EXERCISE DESCRIPTION
Your task is to transcribe all of the records exactly and leave out the pictures.

SOURCE INFORMATION
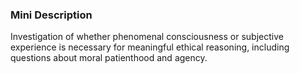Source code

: ### Mini Description

Investigation of whether phenomenal consciousness or subjective experience is necessary for meaningful ethical reasoning, including questions about moral patienthood and agency.
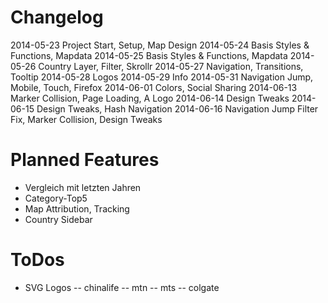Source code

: # Changelog
2014-05-23 	Project Start, Setup, Map Design
2014-05-24	Basis Styles & Functions, Mapdata
2014-05-25	Basis Styles & Functions, Mapdata
2014-05-26	Country Layer, Filter, Skrollr
2014-05-27	Navigation, Transitions, Tooltip
2014-05-28	Logos
2014-05-29	Info
2014-05-31	Navigation Jump, Mobile, Touch, Firefox
2014-06-01	Colors, Social Sharing
2014-06-13	Marker Collision, Page Loading, A Logo
2014-06-14	Design Tweaks
2014-06-15	Design Tweaks, Hash Navigation
2014-06-16	Navigation Jump Filter Fix, Marker Collision, Design Tweaks


# Planned Features
-	Vergleich mit letzten Jahren
-	Category-Top5
-	Map Attribution, Tracking
- Country Sidebar

# ToDos
- SVG Logos
-- chinalife
-- mtn
-- mts
-- colgate
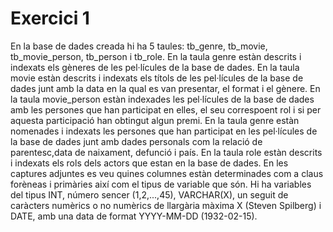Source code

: # Exercici 1
En la base de dades creada hi ha 5 taules: tb_genre, tb_movie, tb_movie_person, tb_person i tb_role.
En la taula genre estàn descrits i indexats els gèneres de les pel·lícules de la base de dades.
En la taula movie estàn descrits i indexats els títols de les pel·lícules de la base de dades junt amb la data en la qual es van presentar, el format i el gènere.
En la taula movie_person estàn indexades les pel·lícules de la base de dades amb les persones que han participat en elles, el seu correspoent rol i si per aquesta participació han obtingut algun premi.
En la taula genre estàn nomenades i indexats les persones que han participat en les pel·lícules de la base de dades junt amb dades personals com la relació de parentesc,data de naixament, defunció i país.
En la taula role estàn descrits i indexats els rols dels actors que estan en la base de dades.
En les captures adjuntes es veu quines columnes estàn determinades com a claus forèneas i primàries així com el tipus de variable que són.
Hi ha variables del tipus INT, número sencer (1,2,...,45), VARCHAR(X), un seguit de caràcters numèrics o no numèrics de llargària màxima X (Steven Spilberg) i DATE, amb una data de format YYYY-MM-DD (1932-02-15).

YOUR SOLUTION
Source code

: ### Mini Description

Investigation of whether phenomenal consciousness or subjective experience is necessary for meaningful ethical reasoning, including questions about moral patienthood and agency.
Source code

: # Changelog
2014-05-23 	Project Start, Setup, Map Design
2014-05-24	Basis Styles & Functions, Mapdata
2014-05-25	Basis Styles & Functions, Mapdata
2014-05-26	Country Layer, Filter, Skrollr
2014-05-27	Navigation, Transitions, Tooltip
2014-05-28	Logos
2014-05-29	Info
2014-05-31	Navigation Jump, Mobile, Touch, Firefox
2014-06-01	Colors, Social Sharing
2014-06-13	Marker Collision, Page Loading, A Logo
2014-06-14	Design Tweaks
2014-06-15	Design Tweaks, Hash Navigation
2014-06-16	Navigation Jump Filter Fix, Marker Collision, Design Tweaks


# Planned Features
-	Vergleich mit letzten Jahren
-	Category-Top5
-	Map Attribution, Tracking
- Country Sidebar

# ToDos
- SVG Logos
-- chinalife
-- mtn
-- mts
-- colgate
Source code

: # Exercici 1
En la base de dades creada hi ha 5 taules: tb_genre, tb_movie, tb_movie_person, tb_person i tb_role.
En la taula genre estàn descrits i indexats els gèneres de les pel·lícules de la base de dades.
En la taula movie estàn descrits i indexats els títols de les pel·lícules de la base de dades junt amb la data en la qual es van presentar, el format i el gènere.
En la taula movie_person estàn indexades les pel·lícules de la base de dades amb les persones que han participat en elles, el seu correspoent rol i si per aquesta participació han obtingut algun premi.
En la taula genre estàn nomenades i indexats les persones que han participat en les pel·lícules de la base de dades junt amb dades personals com la relació de parentesc,data de naixament, defunció i país.
En la taula role estàn descrits i indexats els rols dels actors que estan en la base de dades.
En les captures adjuntes es veu quines columnes estàn determinades com a claus forèneas i primàries així com el tipus de variable que són.
Hi ha variables del tipus INT, número sencer (1,2,...,45), VARCHAR(X), un seguit de caràcters numèrics o no numèrics de llargària màxima X (Steven Spilberg) i DATE, amb una data de format YYYY-MM-DD (1932-02-15).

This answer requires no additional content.